Document images with source code
· · · ·

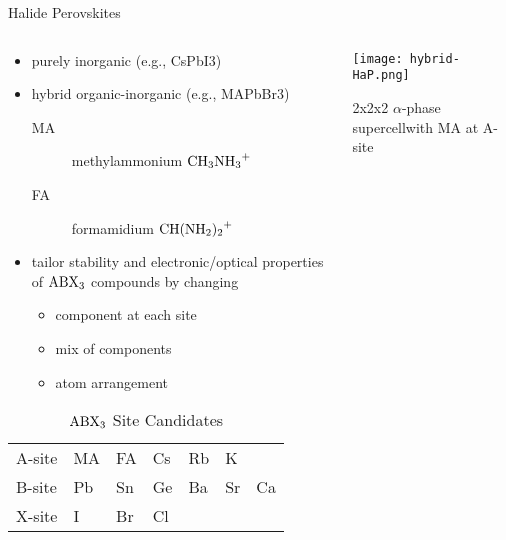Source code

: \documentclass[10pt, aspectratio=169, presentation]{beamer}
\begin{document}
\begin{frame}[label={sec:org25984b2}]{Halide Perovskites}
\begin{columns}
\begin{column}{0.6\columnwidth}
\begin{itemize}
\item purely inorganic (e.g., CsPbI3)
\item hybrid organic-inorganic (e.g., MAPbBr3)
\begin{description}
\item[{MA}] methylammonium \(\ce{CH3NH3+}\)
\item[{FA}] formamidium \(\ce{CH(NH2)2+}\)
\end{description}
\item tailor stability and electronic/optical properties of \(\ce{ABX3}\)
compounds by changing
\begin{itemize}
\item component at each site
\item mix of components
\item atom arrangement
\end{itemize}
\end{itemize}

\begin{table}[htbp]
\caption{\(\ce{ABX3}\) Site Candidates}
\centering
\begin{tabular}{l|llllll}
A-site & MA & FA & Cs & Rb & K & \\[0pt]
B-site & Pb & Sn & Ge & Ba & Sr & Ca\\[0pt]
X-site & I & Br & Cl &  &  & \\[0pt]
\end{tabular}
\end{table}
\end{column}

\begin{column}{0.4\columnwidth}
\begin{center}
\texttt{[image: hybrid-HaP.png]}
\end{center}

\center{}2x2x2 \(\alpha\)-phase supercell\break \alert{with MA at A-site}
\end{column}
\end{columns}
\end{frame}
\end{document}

· · · ·

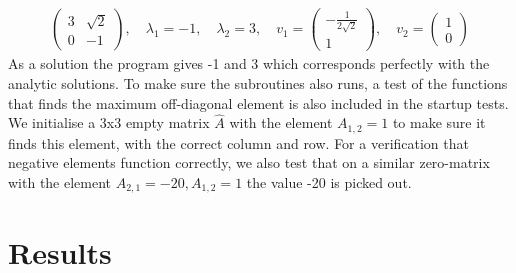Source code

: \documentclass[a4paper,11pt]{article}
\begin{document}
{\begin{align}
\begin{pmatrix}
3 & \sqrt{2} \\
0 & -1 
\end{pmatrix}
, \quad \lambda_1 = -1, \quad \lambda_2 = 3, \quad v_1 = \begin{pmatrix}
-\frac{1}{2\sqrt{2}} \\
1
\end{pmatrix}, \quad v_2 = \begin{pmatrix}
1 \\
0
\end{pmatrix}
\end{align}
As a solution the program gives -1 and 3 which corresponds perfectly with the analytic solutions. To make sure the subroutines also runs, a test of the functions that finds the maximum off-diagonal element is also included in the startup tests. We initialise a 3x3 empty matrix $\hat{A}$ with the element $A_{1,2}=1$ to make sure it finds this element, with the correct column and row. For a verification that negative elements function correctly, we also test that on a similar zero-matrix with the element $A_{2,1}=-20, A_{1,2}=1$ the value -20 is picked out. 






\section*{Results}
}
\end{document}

· · · ·

Could you return all lines from the records that include the word "pmatrix"?

# [Task output]
\begin{pmatrix}
\end{pmatrix}
, \quad \lambda_1 = -1, \quad \lambda_2 = 3, \quad v_1 = \begin{pmatrix}
\end{pmatrix}, \quad v_2 = \begin{pmatrix}
\end{pmatrix}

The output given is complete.